Microsoft plans to issue its first service pack for Windows 98 early next year, with added support for Universal Serial Bus modems, a common modem driver model for Windows 98 and NT 5.0, some security fixes and tools for easier administration. The service pack is expected to address the date-rollover glitch that caught the company by surprise last month.

Microsoft plans to issue its first service pack for Windows 98 early next year, with added support for Universal Serial Bus modems, a common modem driver model for Windows 98 and NT 5.0, some security fixes and tools for easier administration.

The service pack is expected to address the date-rollover glitch that caught the company by surprise last month. The bug occurs only when a person boots up at the exact moment the PC’s clock rolls over to a new day, causing the PC’s calendar clock to move ahead erroneously.

Users don’t appear to be clamoring for the service pack, in part because corporate adoption has been relatively slow.

That’s because Windows 98 is new and isn’t perceived as providing huge benefits over Windows 95, users and analysts said.

Windows 98 also is less buggy than Windows 95 was before the release of its first service pack, so most users don’t have a critical need for the Windows 98 service pack, said John Dunkle, an analyst at Portsmouth, New Hampshire-based Workgroup Strategic Services Inc.
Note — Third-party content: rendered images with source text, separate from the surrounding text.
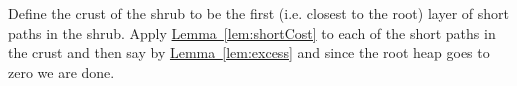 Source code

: \documentclass[11pt]{article}
\newtheorem{lemma}[theorem]{Lemma}
\theoremstyle{definition}
\newcommand{\Lem}[1]{\hyperref[lem:#1]{Lemma~\ref*{lem:#1}}} %
\newcommand{\remove}[1]{}
\newcommand{\pth}[2][\!]{#1\left({#2}\right)}
\begin{document}
\remove{
% 
% 
% 
% 
}


Define the crust of the shrub to be the first (i.e. closest to the root) layer of short paths in the shrub.  Apply \Lem{shortCost} to each of the short paths in the crust and then 
say by \Lem{excess} and since the root heap goes to zero we are done.
\end{document}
Users are finding some benefits, however.

At Brewers Retail Inc. in Mississauga, Ontario, technical operations manager Larry Garden said a common driver model between Windows 98 and NT will eliminate the time spent writing to separate drivers.

Garden added that users with dial-up connections have fewer problems connecting to the network with Windows 98 than with Windows 95 -- which is why he has them using it.

“With Windows 98, we can set up people’s network properties on an individual basis based on the number they’re dialing in from, so it’s easier to prevent conflicts that cause time-outs,” Garden said.

Other featured enhancements and fixes in Windows 98 include the following:

-- Support for device bays, which allow peripherals such as hard drives to be swapped in and out of a PC more easily.

-- Wake-on-LAN technology, which allows for remote start-up of a networked PC from a low-power state for upgrades and maintenance.

-- Fixes for an Internet Explorer security issue, which prevents a script running in one Web browser window from affecting other windows running simultaneously.

The Explorer security issue involved the ability of malicious script in one browser window to potentially cause problems for script in another window if both were running at the same time, according to Microsoft spokeswoman Kim Akers.

Also included is support for extended characters in Visual Basic file names, the ability to stores files more quickly and the ability to have dial-up connections over Asynchronous Transfer Mode networks.